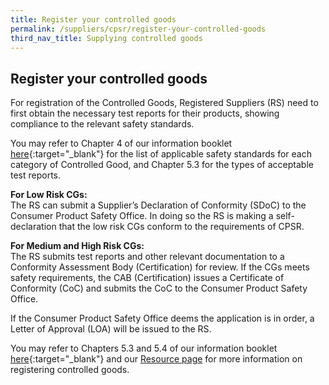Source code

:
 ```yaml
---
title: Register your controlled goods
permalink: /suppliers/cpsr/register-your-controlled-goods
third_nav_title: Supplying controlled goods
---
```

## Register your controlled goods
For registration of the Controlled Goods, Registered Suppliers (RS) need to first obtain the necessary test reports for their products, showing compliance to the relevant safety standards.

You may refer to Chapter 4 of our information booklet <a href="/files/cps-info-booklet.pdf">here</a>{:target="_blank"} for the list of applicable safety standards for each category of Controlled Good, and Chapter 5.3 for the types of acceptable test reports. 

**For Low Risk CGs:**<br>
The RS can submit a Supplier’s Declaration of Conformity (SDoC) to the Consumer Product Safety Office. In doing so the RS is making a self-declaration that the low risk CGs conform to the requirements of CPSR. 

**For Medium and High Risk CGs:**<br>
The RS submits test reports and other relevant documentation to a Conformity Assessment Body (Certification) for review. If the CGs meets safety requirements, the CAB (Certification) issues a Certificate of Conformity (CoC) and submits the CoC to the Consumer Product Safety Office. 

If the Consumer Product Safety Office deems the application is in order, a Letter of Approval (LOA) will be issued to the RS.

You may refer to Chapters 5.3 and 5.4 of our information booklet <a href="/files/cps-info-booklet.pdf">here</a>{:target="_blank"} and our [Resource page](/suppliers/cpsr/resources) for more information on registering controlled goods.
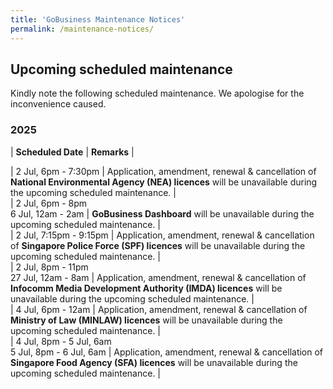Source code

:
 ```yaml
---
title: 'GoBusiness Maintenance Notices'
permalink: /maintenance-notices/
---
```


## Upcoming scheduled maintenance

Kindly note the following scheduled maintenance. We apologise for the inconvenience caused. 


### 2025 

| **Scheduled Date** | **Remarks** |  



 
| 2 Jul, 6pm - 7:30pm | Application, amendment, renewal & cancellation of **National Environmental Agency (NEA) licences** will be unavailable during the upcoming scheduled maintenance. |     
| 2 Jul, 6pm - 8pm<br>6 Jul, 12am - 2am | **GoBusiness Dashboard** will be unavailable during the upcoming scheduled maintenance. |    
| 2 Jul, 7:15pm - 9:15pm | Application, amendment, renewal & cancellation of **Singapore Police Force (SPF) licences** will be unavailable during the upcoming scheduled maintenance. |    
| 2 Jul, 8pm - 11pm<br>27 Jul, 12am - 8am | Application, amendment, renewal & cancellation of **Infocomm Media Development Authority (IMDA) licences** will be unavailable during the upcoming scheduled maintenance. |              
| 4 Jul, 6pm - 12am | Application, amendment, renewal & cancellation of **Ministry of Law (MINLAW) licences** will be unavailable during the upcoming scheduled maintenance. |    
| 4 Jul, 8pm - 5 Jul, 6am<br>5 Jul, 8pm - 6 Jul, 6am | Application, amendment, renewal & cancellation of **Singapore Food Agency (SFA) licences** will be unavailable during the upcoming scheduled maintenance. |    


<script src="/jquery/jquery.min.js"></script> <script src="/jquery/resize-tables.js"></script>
-.-.-
● WHAT NEEDS TO BE DONE
Copy out exactly, with no pictures, the lines of the data from the first one through the line bearing "The RS submits".

● TASK OUTPUT
Source code

:
 ```yaml
---
title: Register your controlled goods
permalink: /suppliers/cpsr/register-your-controlled-goods
third_nav_title: Supplying controlled goods
---
```

## Register your controlled goods
For registration of the Controlled Goods, Registered Suppliers (RS) need to first obtain the necessary test reports for their products, showing compliance to the relevant safety standards.

You may refer to Chapter 4 of our information booklet <a href="/files/cps-info-booklet.pdf">here</a>{:target="_blank"} for the list of applicable safety standards for each category of Controlled Good, and Chapter 5.3 for the types of acceptable test reports. 

**For Low Risk CGs:**<br>
The RS can submit a Supplier’s Declaration of Conformity (SDoC) to the Consumer Product Safety Office. In doing so the RS is making a self-declaration that the low risk CGs conform to the requirements of CPSR. 

**For Medium and High Risk CGs:**<br>
The RS submits test reports and other relevant documentation to a Conformity Assessment Body (Certification) for review. If the CGs meets safety requirements, the CAB (Certification) issues a Certificate of Conformity (CoC) and submits the CoC to the Consumer Product Safety Office. 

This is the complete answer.